### What the exercise asks
Find how many lines in the entries below carry the word "includegraphics" and answer with only that figure.

### Dataset entries
^^^^^^^^^^^^^^^^
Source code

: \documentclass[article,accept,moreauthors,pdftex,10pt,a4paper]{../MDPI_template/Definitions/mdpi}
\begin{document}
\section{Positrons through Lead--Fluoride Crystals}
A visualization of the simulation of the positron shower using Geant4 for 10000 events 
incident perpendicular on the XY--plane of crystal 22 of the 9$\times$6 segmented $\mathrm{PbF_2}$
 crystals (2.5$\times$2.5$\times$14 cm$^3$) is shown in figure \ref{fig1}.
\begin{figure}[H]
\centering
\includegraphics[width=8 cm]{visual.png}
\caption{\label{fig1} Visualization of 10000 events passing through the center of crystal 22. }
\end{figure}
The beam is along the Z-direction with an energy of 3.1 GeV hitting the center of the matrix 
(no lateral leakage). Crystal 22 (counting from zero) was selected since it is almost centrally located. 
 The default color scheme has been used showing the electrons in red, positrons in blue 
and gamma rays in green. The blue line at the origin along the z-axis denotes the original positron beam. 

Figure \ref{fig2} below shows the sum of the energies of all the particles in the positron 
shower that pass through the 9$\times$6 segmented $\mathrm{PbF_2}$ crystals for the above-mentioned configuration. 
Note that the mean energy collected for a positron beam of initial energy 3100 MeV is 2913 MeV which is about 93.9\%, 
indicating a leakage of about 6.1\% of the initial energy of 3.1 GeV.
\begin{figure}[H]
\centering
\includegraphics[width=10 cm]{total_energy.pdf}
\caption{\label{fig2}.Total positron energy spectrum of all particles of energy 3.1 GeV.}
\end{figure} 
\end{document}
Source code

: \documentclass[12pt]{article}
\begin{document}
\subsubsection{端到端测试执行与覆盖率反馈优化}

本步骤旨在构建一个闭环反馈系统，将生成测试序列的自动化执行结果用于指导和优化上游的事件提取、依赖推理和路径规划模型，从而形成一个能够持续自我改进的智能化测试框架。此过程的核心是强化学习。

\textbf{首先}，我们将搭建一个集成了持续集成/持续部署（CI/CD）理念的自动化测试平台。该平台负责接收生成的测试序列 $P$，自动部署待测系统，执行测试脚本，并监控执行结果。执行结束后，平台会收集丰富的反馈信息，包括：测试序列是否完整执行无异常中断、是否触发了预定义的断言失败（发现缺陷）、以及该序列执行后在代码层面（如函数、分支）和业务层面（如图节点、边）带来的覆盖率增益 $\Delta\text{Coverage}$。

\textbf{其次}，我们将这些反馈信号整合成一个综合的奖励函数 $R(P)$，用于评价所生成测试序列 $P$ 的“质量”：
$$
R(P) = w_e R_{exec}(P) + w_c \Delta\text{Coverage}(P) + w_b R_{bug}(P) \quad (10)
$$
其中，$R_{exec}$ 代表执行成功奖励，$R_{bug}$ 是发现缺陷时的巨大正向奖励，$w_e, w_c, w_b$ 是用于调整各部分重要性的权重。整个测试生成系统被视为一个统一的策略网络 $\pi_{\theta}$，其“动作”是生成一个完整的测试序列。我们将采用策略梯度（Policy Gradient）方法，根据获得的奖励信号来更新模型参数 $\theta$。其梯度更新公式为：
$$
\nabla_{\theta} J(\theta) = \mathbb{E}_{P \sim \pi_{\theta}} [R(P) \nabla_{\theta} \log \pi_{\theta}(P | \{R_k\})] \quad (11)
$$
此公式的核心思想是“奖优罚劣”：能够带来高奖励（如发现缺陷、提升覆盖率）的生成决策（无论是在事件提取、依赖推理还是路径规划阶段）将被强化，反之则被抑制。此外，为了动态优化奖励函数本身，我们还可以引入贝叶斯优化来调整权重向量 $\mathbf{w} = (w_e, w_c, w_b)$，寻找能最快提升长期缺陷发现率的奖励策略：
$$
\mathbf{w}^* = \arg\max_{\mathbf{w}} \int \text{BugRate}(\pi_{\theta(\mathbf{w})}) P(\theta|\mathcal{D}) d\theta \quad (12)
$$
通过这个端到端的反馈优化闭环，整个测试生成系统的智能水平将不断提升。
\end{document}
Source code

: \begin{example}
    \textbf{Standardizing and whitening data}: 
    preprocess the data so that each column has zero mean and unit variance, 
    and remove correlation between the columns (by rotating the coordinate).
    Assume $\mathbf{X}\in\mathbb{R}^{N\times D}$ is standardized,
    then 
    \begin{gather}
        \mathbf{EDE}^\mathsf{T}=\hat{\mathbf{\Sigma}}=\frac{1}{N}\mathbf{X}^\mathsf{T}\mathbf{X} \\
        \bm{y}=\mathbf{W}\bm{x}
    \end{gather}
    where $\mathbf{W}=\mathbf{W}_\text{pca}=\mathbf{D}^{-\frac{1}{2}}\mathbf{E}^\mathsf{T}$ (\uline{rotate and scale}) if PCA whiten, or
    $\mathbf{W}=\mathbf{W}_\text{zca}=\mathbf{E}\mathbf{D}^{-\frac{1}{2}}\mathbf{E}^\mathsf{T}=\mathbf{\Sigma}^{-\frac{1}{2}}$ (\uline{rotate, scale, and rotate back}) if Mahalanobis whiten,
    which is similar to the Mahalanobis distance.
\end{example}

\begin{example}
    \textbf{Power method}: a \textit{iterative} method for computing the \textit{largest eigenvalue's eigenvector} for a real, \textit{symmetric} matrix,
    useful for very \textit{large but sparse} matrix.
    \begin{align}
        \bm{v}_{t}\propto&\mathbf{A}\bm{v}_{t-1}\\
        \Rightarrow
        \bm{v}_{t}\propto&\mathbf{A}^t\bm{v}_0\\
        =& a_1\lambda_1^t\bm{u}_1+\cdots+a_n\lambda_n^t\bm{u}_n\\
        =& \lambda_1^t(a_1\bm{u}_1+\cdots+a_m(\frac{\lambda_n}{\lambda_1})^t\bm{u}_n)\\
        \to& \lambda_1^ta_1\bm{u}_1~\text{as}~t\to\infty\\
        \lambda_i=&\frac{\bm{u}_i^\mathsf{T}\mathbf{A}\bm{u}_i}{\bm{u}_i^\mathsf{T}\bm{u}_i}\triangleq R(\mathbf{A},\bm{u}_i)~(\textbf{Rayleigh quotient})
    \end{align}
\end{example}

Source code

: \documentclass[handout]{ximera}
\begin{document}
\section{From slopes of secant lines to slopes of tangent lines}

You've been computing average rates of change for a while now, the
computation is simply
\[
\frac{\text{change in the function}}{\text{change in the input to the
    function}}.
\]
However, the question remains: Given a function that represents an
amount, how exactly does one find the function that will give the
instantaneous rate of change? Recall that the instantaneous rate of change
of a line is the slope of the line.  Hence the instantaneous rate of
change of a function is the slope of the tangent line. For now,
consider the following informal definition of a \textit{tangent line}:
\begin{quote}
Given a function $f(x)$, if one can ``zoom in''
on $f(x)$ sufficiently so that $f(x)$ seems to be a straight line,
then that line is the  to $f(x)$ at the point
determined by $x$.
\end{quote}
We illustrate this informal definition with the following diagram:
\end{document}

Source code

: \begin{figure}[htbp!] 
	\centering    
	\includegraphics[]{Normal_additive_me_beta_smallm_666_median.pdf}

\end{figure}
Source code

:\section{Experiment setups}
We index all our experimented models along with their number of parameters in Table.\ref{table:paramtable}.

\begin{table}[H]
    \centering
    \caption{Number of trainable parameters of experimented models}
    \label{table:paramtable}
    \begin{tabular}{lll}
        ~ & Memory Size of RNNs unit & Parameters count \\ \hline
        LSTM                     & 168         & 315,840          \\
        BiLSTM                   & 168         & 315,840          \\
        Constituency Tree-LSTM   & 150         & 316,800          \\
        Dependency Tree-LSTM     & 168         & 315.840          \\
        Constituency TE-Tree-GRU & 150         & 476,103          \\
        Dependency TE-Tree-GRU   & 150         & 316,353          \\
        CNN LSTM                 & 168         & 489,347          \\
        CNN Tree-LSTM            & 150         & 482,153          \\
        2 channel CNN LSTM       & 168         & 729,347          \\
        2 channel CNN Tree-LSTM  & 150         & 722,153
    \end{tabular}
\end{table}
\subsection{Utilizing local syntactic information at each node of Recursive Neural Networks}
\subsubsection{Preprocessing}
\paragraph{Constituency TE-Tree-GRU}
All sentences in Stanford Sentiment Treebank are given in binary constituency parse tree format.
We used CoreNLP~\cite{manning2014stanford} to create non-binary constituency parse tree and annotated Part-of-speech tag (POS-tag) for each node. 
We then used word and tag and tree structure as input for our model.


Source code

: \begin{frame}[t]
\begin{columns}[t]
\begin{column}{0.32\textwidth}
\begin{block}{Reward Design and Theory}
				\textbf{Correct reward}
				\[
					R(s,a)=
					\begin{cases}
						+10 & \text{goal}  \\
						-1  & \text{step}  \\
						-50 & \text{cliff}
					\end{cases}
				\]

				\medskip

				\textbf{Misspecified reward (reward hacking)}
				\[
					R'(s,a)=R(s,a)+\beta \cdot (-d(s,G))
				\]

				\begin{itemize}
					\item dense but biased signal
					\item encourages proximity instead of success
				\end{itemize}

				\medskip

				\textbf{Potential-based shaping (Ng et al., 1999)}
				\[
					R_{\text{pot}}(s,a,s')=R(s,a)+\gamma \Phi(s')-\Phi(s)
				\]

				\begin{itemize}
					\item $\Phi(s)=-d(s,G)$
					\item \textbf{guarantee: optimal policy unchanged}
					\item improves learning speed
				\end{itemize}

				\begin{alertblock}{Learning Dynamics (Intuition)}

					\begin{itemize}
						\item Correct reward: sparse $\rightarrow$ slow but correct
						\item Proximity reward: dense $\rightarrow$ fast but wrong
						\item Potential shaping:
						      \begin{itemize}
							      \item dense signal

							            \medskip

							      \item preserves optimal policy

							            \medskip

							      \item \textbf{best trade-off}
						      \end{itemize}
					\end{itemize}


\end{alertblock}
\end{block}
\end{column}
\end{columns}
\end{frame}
^^^^^^^^^^^^^^^^
### Solution for this task
3